Method 1: \(a_n = S_n - S_{n-1}\). \(S_n = \frac{3n^2+5n}{2}\). \(a_{25} = S_{25} - S_{24}\). \(S_{25} = (3 \cdot 25^2 + 5 \cdot 25)/2 = (1875 + 125)/2 = 2000/2 = 1000\). \(S_{24} = (3 \cdot 24^2 + 5 \cdot 24)/2 = (1728 + 120)/2 = 1848/2 = 924\). \(a_{25} = 1000 - 924 = 76\). Method 2: If \(S_n = An^2+Bn\), then \(a_1=A+B\) and common difference \(d=2A\).

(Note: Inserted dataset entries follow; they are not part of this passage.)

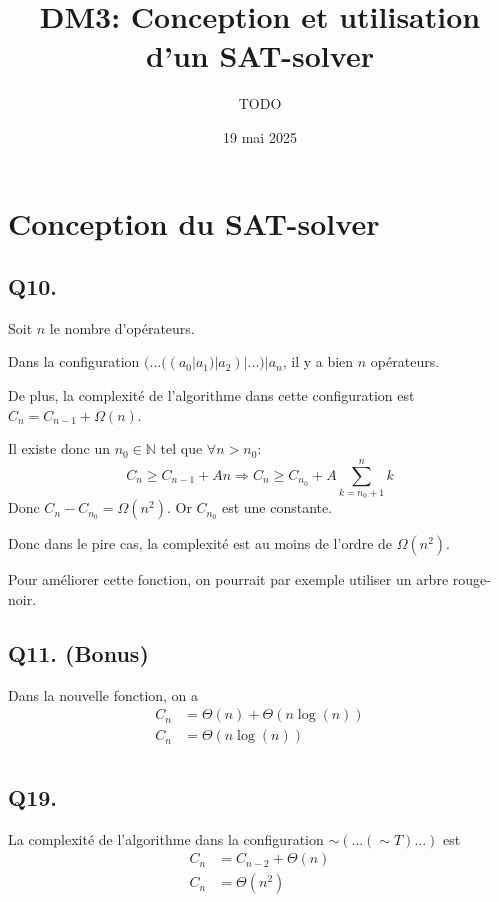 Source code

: 

\title{DM3: Conception et utilisation d’un SAT-solver}
\author{TODO}
\date{19 mai 2025}



\maketitle
\section{Conception du SAT-solver}
\subsection*{Q10.}
Soit $n$ le nombre d'opérateurs.

Dans la configuration $(...((a_0 | a_1) | a_2) | ...) | a_n$,
il y a bien $n$ opérateurs.

De plus, la complexité de l'algorithme dans cette configuration est $C_n = C_{n-1} + \Omega(n)$.

Il existe donc un $n_0 \in \mathbb{N}$ tel que $\forall n > n_0$:
\begin{equation*}
    C_n \ge C_{n-1} + An
    \Longrightarrow C_n \ge C_{n_0} + A\sum_{k=n_0+1}^n{k}
\end{equation*}
Donc $C_n - C_{n_0} = \Omega(n^2)$.
Or $C_{n_0}$ est une constante.

Donc dans le pire cas, la complexité est au moins de l’ordre de $\Omega(n^2)$.

Pour améliorer cette fonction, on pourrait par exemple utiliser un arbre rouge-noir.

\subsection*{Q11. (Bonus)}
Dans la nouvelle fonction, on a
\begin{align*}
    C_n &= \Theta(n) + \Theta(n\log(n))\\
    C_n &= \boxed{\Theta(n\log(n))}\\
\end{align*}

\subsection*{Q19.}
La complexité de l’algorithme dans la configuration $\sim(...(\sim T)...)$ est
\begin{align*}
    C_n &= C_{n-2} + \Theta(n)\\
    C_n &= \boxed{\Theta(n^2)}\\
\end{align*}

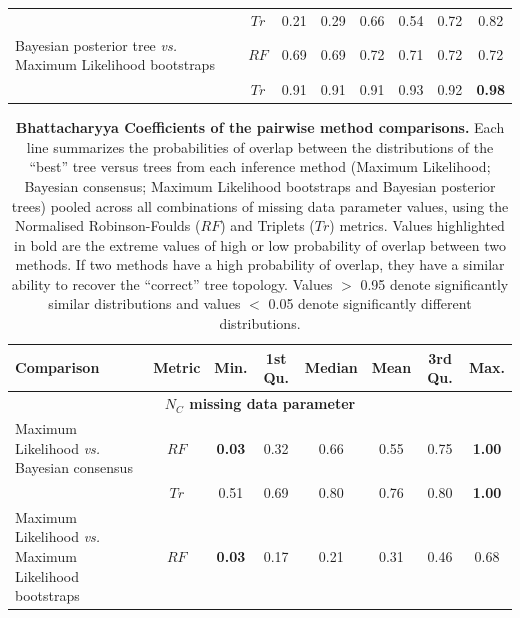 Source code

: \begin{landscape}
\begin{table}[!htb]
\begin{tabular}{lccccccc}
                                                                       & $Tr$ & 0.21 & 0.29 & 0.66 & 0.54 & 0.72 & 0.82 \\ 
    Bayesian posterior tree \textit{vs.} Maximum Likelihood bootstraps & $RF$ & 0.69 & 0.69 & 0.72 & 0.71 & 0.72 & 0.72 \\ 
                                                                       & $Tr$ & 0.91 & 0.91 & 0.91 & 0.93 & 0.92 & \textbf{0.98} \\ 
   \hline  
\end{tabular}
\end{table}
\end{landscape}

\begin{landscape}
\begin{table}[!htb]
\caption[Bhattacharyya Coefficients of the pairwise method comparisons ($N_{C}$ and all parameters combination)]{\footnotesize{\textbf{Bhattacharyya Coefficients of the pairwise method comparisons.}
Each line summarizes the probabilities of overlap between the distributions of the ``best'' tree versus trees from each inference method (Maximum Likelihood; Bayesian consensus; Maximum Likelihood bootstraps and Bayesian posterior trees) pooled across all combinations of missing data parameter values, using the Normalised Robinson-Foulds ($RF$) and Triplets ($Tr$) metrics. 
Values highlighted in bold are the extreme values of high or low probability of overlap between two methods. If two methods have a high probability of overlap, they have a similar ability to recover the ``correct'' tree topology.
Values $>$ 0.95 denote significantly similar distributions and values $<$ 0.05 denote significantly different distributions.}} %
\label{Tab_Supp_summary_BC_NC_Global}
\centering
\begin{tabular}{lccccccc}
  \hline
 Comparison &  Metric & Min. & 1st Qu. & Median & Mean & 3rd Qu. & Max. \\  
  \hline
  \multicolumn{8}{c}{\textbf{$N_{C}$ missing data parameter}}\\
  \hline
    Maximum Likelihood \textit{vs.} Bayesian consensus                 & $RF$ & \textbf{0.03} & 0.32 & 0.66 & 0.55 & 0.75 & \textbf{1.00} \\ 
                                                                       & $Tr$ & 0.51 & 0.69 & 0.80 & 0.76 & 0.80 & \textbf{1.00} \\ 
    Maximum Likelihood \textit{vs.} Maximum Likelihood bootstraps      & $RF$ & \textbf{0.03} & 0.17 & 0.21 & 0.31 & 0.46 & 0.68 \\ 

\end{tabular}
\end{table}
\end{landscape}

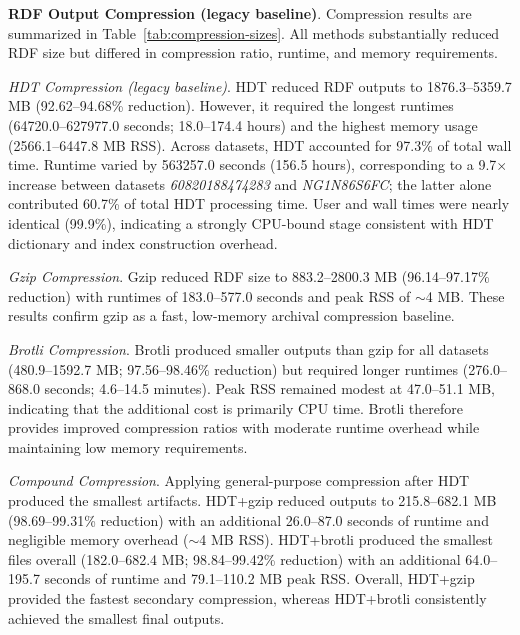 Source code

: \documentclass[pdflatex,sn-mathphys-num]{sn-jnl}%
\theoremstyle{thmstyleone}%
\theoremstyle{thmstyletwo}%
\theoremstyle{thmstylethree}%
\begin{document}
\textbf{RDF Output Compression (legacy baseline)}.
Compression results are summarized in Table~\ref{tab:compression-sizes}.
All methods substantially reduced RDF size but differed in compression ratio, runtime, and memory requirements.

\textit{HDT Compression (legacy baseline)}.
HDT reduced RDF outputs to 1876.3--5359.7 MB (92.62--94.68\% reduction).
However, it required the longest runtimes (64720.0--627977.0 seconds; 18.0--174.4 hours) and the highest memory usage (2566.1--6447.8 MB RSS).
Across datasets, HDT accounted for 97.3\% of total wall time.
Runtime varied by 563257.0 seconds (156.5 hours), corresponding to a 9.7$\times$ increase between datasets \textit{60820188474283} and \textit{NG1N86S6FC}; the latter alone contributed 60.7\% of total HDT processing time.
User and wall times were nearly identical (99.9\%), indicating a strongly CPU-bound stage consistent with HDT dictionary and index construction overhead.

\textit{Gzip Compression}.
Gzip reduced RDF size to 883.2--2800.3 MB (96.14--97.17\% reduction) with runtimes of 183.0--577.0 seconds and peak RSS of $\sim$4 MB.
These results confirm gzip as a fast, low-memory archival compression baseline.


\textit{Brotli Compression}.
Brotli produced smaller outputs than gzip for all datasets (480.9--1592.7 MB; 97.56--98.46\% reduction) but required longer runtimes (276.0--868.0 seconds; 4.6--14.5 minutes).
Peak RSS remained modest at 47.0--51.1 MB, indicating that the additional cost is primarily CPU time.
Brotli therefore provides improved compression ratios with moderate runtime overhead while maintaining low memory requirements.


\textit{Compound Compression}.
Applying general-purpose compression after HDT produced the smallest artifacts.
HDT+gzip reduced outputs to 215.8--682.1 MB (98.69--99.31\% reduction) with an additional 26.0--87.0 seconds of runtime and negligible memory overhead ($\sim$4 MB RSS).
HDT+brotli produced the smallest files overall (182.0--682.4 MB; 98.84--99.42\% reduction) with an additional 64.0--195.7 seconds of runtime and 79.1--110.2 MB peak RSS.
Overall, HDT+gzip provided the fastest secondary compression, whereas HDT+brotli consistently achieved the smallest final outputs.
\end{document}
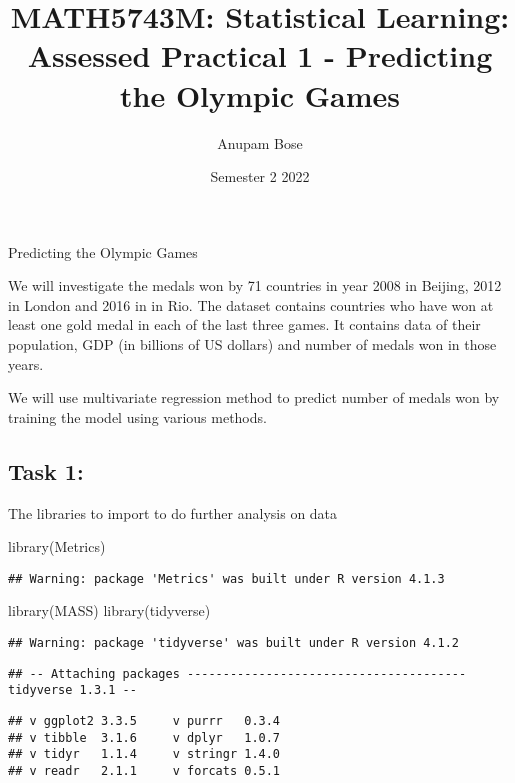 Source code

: \documentclass[
]{article}
\title{MATH5743M: Statistical Learning: Assessed Practical 1 -
Predicting the Olympic Games}
\author{Anupam Bose}
\date{Semester 2 2022}
\newenvironment{Shaded}{\begin{snugshade}}{\end{snugshade}}
\newcommand{\FunctionTok}[1]{\textcolor[rgb]{0.00,0.00,0.00}{#1}}
\newcommand{\NormalTok}[1]{#1}
\begin{document}
\maketitle

Predicting the Olympic Games

We will investigate the medals won by 71 countries in year 2008 in
Beijing, 2012 in London and 2016 in in Rio. The dataset contains
countries who have won at least one gold medal in each of the last three
games. It contains data of their population, GDP (in billions of US
dollars) and number of medals won in those years.

We will use multivariate regression method to predict number of medals
won by training the model using various methods.

\hypertarget{task-1}{%
\subsection{Task 1:}\label{task-1}}

The libraries to import to do further analysis on data

\begin{Shaded}
\begin{Highlighting}[]
\FunctionTok{library}\NormalTok{(Metrics)}
\end{Highlighting}
\end{Shaded}

\begin{verbatim}
## Warning: package 'Metrics' was built under R version 4.1.3
\end{verbatim}

\begin{Shaded}
\begin{Highlighting}[]
\FunctionTok{library}\NormalTok{(MASS)}
\FunctionTok{library}\NormalTok{(tidyverse)}
\end{Highlighting}
\end{Shaded}

\begin{verbatim}
## Warning: package 'tidyverse' was built under R version 4.1.2
\end{verbatim}

\begin{verbatim}
## -- Attaching packages --------------------------------------- tidyverse 1.3.1 --
\end{verbatim}

\begin{verbatim}
## v ggplot2 3.3.5     v purrr   0.3.4
## v tibble  3.1.6     v dplyr   1.0.7
## v tidyr   1.1.4     v stringr 1.4.0
## v readr   2.1.1     v forcats 0.5.1
\end{verbatim}
\end{document}
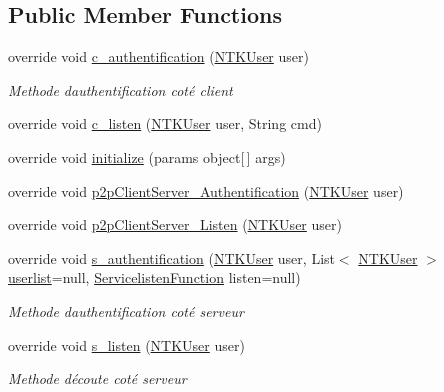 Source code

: \subsection*{Public Member Functions}
\begin{DoxyCompactItemize}
\item 
override void \mbox{\hyperlink{class_n_t_k_1_1_service_1_1_n_t_k_s___block_chain_ab29505226ecfe9bce4385aaa776a14d7}{c\+\_\+authentification}} (\mbox{\hyperlink{class_n_t_k_1_1_n_t_k_user}{N\+T\+K\+User}} user)
\begin{DoxyCompactList}\small\item\em Methode d\textquotesingle{}authentification coté client \end{DoxyCompactList}\item 
override void \mbox{\hyperlink{class_n_t_k_1_1_service_1_1_n_t_k_s___block_chain_ab8f7f1e5874fb416928cf2fd2743be83}{c\+\_\+listen}} (\mbox{\hyperlink{class_n_t_k_1_1_n_t_k_user}{N\+T\+K\+User}} user, String cmd)
\item 
override void \mbox{\hyperlink{class_n_t_k_1_1_service_1_1_n_t_k_s___block_chain_aa2ffcd0f46fc3a1dc9b5e4f9da7564c8}{initialize}} (params object\mbox{[}$\,$\mbox{]} args)
\item 
override void \mbox{\hyperlink{class_n_t_k_1_1_service_1_1_n_t_k_s___block_chain_a11c27887bafddcdae6f943ebe11a3462}{p2p\+Client\+Server\+\_\+\+Authentification}} (\mbox{\hyperlink{class_n_t_k_1_1_n_t_k_user}{N\+T\+K\+User}} user)
\item 
override void \mbox{\hyperlink{class_n_t_k_1_1_service_1_1_n_t_k_s___block_chain_aa3fedcf07d1cac1d60215c425930b1f0}{p2p\+Client\+Server\+\_\+\+Listen}} (\mbox{\hyperlink{class_n_t_k_1_1_n_t_k_user}{N\+T\+K\+User}} user)
\item 
override void \mbox{\hyperlink{class_n_t_k_1_1_service_1_1_n_t_k_s___block_chain_a2ed35ff54107d1b55f82abde57c20da6}{s\+\_\+authentification}} (\mbox{\hyperlink{class_n_t_k_1_1_n_t_k_user}{N\+T\+K\+User}} user, List$<$ \mbox{\hyperlink{class_n_t_k_1_1_n_t_k_user}{N\+T\+K\+User}} $>$ \mbox{\hyperlink{class_n_t_k_1_1_service_1_1_n_t_k_service_a14977c798a805fea99802fa40da31aa0}{userlist}}=null, \mbox{\hyperlink{namespace_n_t_k_1_1_service_a49f4581ae6fb3e9c155d034c47791db9}{Servicelisten\+Function}} listen=null)
\begin{DoxyCompactList}\small\item\em Methode d\textquotesingle{}authentification coté serveur \end{DoxyCompactList}\item 
override void \mbox{\hyperlink{class_n_t_k_1_1_service_1_1_n_t_k_s___block_chain_a5904f46c7cd3d4bd0b229c5cf9b4811d}{s\+\_\+listen}} (\mbox{\hyperlink{class_n_t_k_1_1_n_t_k_user}{N\+T\+K\+User}} user)
\begin{DoxyCompactList}\small\item\em Methode d\textquotesingle{}écoute coté serveur \end{DoxyCompactList}\end{DoxyCompactItemize}
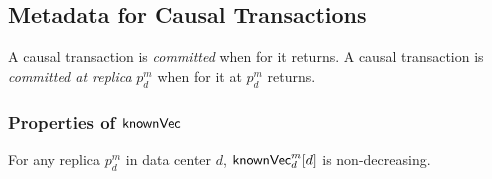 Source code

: 
\subsection{Metadata for Causal Transactions}
\label{ss:metadata-causal}

A causal transaction is \emph{committed} when \commitcausal{} for it returns.
A causal transaction is \emph{committed at replica} $p^{m}_{d}$
when \commit{} for it at $p^{m}_{d}$ returns.
\subsubsection{Properties of ${\sf knownVec}$}
\label{sss:knownvc}

\begin{applemma} \label{lemma:knownvc-d-nondecreasing}
  For any replica $p^{m}_{d}$ in data center $d$,
  ${\sf knownVec}^{m}_{d}[d]$ is non-decreasing.
\end{applemma}

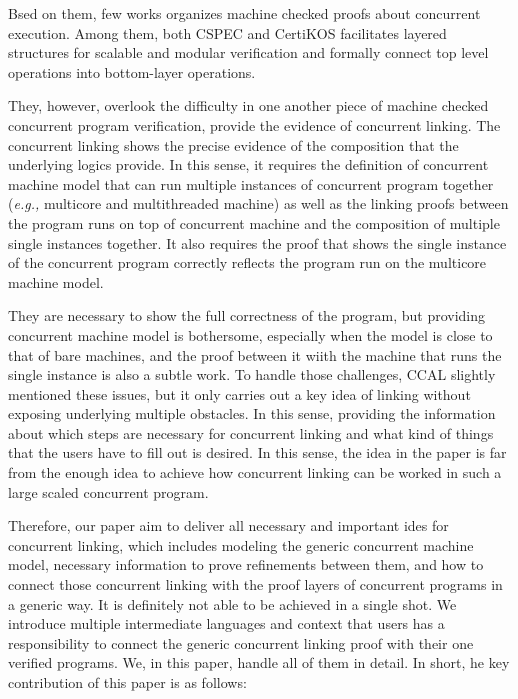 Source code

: Bsed on them, few works  
organizes machine checked proofs 
about concurrent execution. 
Among them, both CSPEC and CertiKOS facilitates layered structures 
for scalable and modular verification and formally connect top level operations into bottom-layer operations.

They, however, overlook the difficulty in one another piece of machine checked concurrent program verification, 
provide the evidence of concurrent linking.
The concurrent linking shows 
the precise evidence of the composition that the underlying logics provide. 
In this sense, 
it requires the definition of 
concurrent machine model that can run multiple instances of concurrent program together (\textit{e.g.,} multicore and multithreaded machine) 
as well as 
the linking proofs between the program runs on top of concurrent machine and the composition of multiple single instances together. 
It also requires the proof that 
shows the single instance of the concurrent program correctly reflects
the program run on the multicore machine model. 

They are necessary to show the full correctness of the program, 
but providing concurrent machine model is bothersome, especially when the model is close to that of bare machines, 
and the proof between it wiith the machine that runs the single instance is also a subtle work.
To handle those challenges,
CCAL slightly mentioned these issues,
but it only carries out
a key idea of
linking without exposing underlying multiple obstacles.  
In this sense, 
providing the information about which steps are necessary for concurrent linking and what kind of things that 
the users have to fill out is desired.
In this sense, the idea in the paper is far from 
the enough idea to achieve how 
concurrent linking can be worked in such 
a large scaled concurrent program. 




Therefore, our paper aim to deliver all necessary 
and important ides for concurrent linking,
which includes modeling the generic concurrent machine model, 
necessary information to prove refinements between them, 
and how to connect those concurrent linking with the 
proof layers of concurrent programs in a generic way. 
It is definitely not able to be achieved in a single shot.
We introduce multiple intermediate languages and 
context that users has a responsibility to 
connect the generic concurrent linking proof with 
their one verified programs.
We, in this paper, handle all of them in detail. 
In short, he key contribution of this paper is as follows:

Here \(A=3/2, B=5/2\). \(a_1 = 3/2 + 5/2 = 8/2 = 4\). \(d = 2(3/2) = 3\). \(a_{25} = a_1 + (25-1)d = 4 + 24(3) = 4 + 72 = 76\).

Answer 1

The Correct Option is C

Concept: Let \(S_n\) be the sum of the first \(n\) terms of an A.P. Let \(a_n\) be the \(n^{th}\) term of the A.P. The \(n^{th}\) term can be found using the relation: \(a_n = S_n - S_{n-1}\) (for \(n>1\)). The first term \(a_1 = S_1\). Alternatively, if \(S_n\) is a quadratic in \(n\) of the form \(An^2+Bn\), then it represents the sum of an AP. The common difference \(d = 2A\) and the first term \(a_1 = A+B\). Then \(a_k = a_1 + (k-1)d\). Method 1: Using \(a_n = S_n - S_{n-1}\) Given \(S_n = \frac{3n^2}{2} + \frac{5n}{2}\). We need the 25th term, \(a_{25}\). So, \(a_{25} = S_{25} - S_{24}\). Calculate \(S_{25}\): \(S_{25} = \frac{3(25)^2}{2} + \frac{5(25)}{2} = \frac{3(625)}{2} + \frac{125}{2} = \frac{1875 + 125}{2} = \frac{2000}{2} = 1000\). Calculate \(S_{24}\): \(S_{24} = \frac{3(24)^2}{2} + \frac{5(24)}{2} = \frac{3(576)}{2} + \frac{120}{2} = \frac{1728 + 120}{2} = \frac{1848}{2} = 924\). Now, calculate \(a_{25}\): \(a_{25} = S_{25} - S_{24} = 1000 - 924 = 76\). Method 2: Finding \(a_1\) and \(d\) Given \(S_n = \frac{3}{2}n^2 + \frac{5}{2}n\). This is in the form \(An^2+Bn\) where \(A = \frac{3}{2}\) and \(B = \frac{5}{2}\). First term, \(a_1 = S_1 = \frac{3(1)^2}{2} + \frac{5(1)}{2} = \frac{3}{2} + \frac{5}{2} = \frac{8}{2} = 4\). (Using shortcut: \(a_1 = A+B = \frac{3}{2} + \frac{5}{2} = \frac{8}{2} = 4\)). Common difference, \(d = 2A = 2 \times \frac{3}{2} = 3\). The \(k^{th}\) term of an A.P. is \(a_k = a_1 + (k-1)d\). We need the 25th term (\(k=25\)): \(a_{25} = a_1 + (25-1)d\) \(a_{25} = 4 + (24)(3)\) \(a_{25} = 4 + 72\) \(a_{25} = 76\). Both methods yield 76.